The culmination of an individual's early life experiences therefore appears to be the development of a specific annual routine (Campioni et al., 2020). The development of a regular annual routine often results in surprisingly high repeatability of migratory behaviors (Carneiro et al.; Eldøy et al.; Grecian et al.; Verhoeven et al.). Some species, though, do retain significant flexibility in their migratory behaviors into adulthood, likely in response to variation in environmental conditions, including food, weather, predation risk, and competition (Fraser et al.; Senner et al.). The relative degree to which that flexibility is then employed to respond to current conditions, as opposed to environments experienced during the past, appears to differ depending on the relative severity of the conditions experienced over those two periods. For instance, individuals may alter not only the timing of their subsequent migratory movements (Anderson et al.), but also the length and direction of their movements in response to current food availability and their energetic condition (Brown and Bolger; Holberton et al.). Weather conditions can also play a direct role and drive movements both during migration (de Zwaan et al.) and the non-breeding season (McKinnon et al.). Reversible state effects that result from conditions encountered during previous stages of an individual's annual cycle, on the other hand, may be rarer than once thought and are only likely to occur under specific circumstances (Gow et al.).
The framework that has emerged from our collection of empirical studies, then, is that migratory behaviors are likely determined by a loosely inherited “structure” that can then be honed during development by interactions between physiological constraints, social information, and individual experience, and then repeatedly modified by the environmental conditions that are experienced during adulthood. Taken together, results from the different study systems in our Research Topic suggest that migration may be a system that is more environmentally responsive and potentially less constrained than previously thought. Therefore, what steps can be taken to conserve migratory animals that are exposed to ongoing environmental change?
Synthesis and Application
The studies included in our Research Topic indicate that many characteristics of migratory life-history strategies are shared across a broad range of taxa, including endogenous programs for photoperiodic control of migratory movements (Åkesson and Helm) and a role for food, climate, predation, and competition in driving variation in migratory behavior (Berg et al.; Menz et al.). Taken together, these different lines of evidence suggest the potential for a broadly shared migratory syndrome that results less from a shared evolutionary history and more from the common ecological context of breeding in habitats with seasonal pulses of resource availability (Piersma et al., 2005; Dingle and Drake, 2007; Winger et al., 2019).
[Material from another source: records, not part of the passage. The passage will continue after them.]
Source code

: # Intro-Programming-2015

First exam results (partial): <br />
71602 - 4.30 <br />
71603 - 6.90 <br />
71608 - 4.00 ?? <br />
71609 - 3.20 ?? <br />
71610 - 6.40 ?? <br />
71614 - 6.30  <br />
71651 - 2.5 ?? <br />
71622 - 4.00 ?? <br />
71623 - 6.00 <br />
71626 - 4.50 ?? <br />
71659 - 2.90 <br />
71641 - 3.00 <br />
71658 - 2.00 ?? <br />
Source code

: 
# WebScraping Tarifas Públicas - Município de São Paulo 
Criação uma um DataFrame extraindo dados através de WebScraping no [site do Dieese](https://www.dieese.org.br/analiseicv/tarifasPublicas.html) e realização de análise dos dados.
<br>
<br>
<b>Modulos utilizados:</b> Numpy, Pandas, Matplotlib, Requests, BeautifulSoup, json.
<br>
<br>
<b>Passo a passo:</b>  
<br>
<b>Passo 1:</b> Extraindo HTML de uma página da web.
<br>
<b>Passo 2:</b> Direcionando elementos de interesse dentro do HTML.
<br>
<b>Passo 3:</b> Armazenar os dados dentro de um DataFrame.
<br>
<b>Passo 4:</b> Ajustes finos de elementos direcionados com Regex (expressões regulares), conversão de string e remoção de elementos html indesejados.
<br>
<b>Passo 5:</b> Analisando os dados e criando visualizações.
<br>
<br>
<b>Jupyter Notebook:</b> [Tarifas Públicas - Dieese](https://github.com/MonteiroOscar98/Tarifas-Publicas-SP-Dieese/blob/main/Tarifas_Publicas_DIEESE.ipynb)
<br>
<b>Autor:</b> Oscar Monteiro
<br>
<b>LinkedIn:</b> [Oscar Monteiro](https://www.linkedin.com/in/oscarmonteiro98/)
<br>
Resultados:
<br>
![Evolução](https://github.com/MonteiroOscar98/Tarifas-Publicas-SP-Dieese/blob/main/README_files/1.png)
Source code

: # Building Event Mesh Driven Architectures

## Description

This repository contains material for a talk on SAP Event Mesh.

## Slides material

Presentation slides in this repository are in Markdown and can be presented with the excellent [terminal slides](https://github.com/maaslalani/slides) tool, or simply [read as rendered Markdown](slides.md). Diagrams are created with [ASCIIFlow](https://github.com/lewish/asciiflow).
In this context, the key challenge for the conservation of migrants is that the pace, magnitude, and number of environmental changes that migrants are facing may outstrip the natural variation in flexibility that exists within most species. For example, Tamario et al. reviewed the major threats to migratory fishes and found that populations can simultaneously face overharvesting, rising water temperatures, drying rivers, and increasingly frequent barriers to migratory movements. Concurrent changes can lead to synergistic interactions, which multiply the effects of separate threats and overwhelm potential flexible responses, ultimately impacting population viability and threatening biodiversity. Growing evidence suggests that the key to mitigating the consequences of multiple changes lies in harnessing the significant flexibility that exists in many migratory species. For example, Found and St. Clair examined transitions from migration to residency in wild populations of elk (Cervus canadensis) and found that it was the most flexible individuals that abandoned migration and created human-wildlife conflicts. The flexibility of individuals, however, was part of a more complex shy-bold behavioral syndrome that includes behaviors that can be manipulated through directed management techniques. Thus, individuals can be specifically targeted to encourage them to migrate, thereby reducing the potential for habituation to anthropogenic environments.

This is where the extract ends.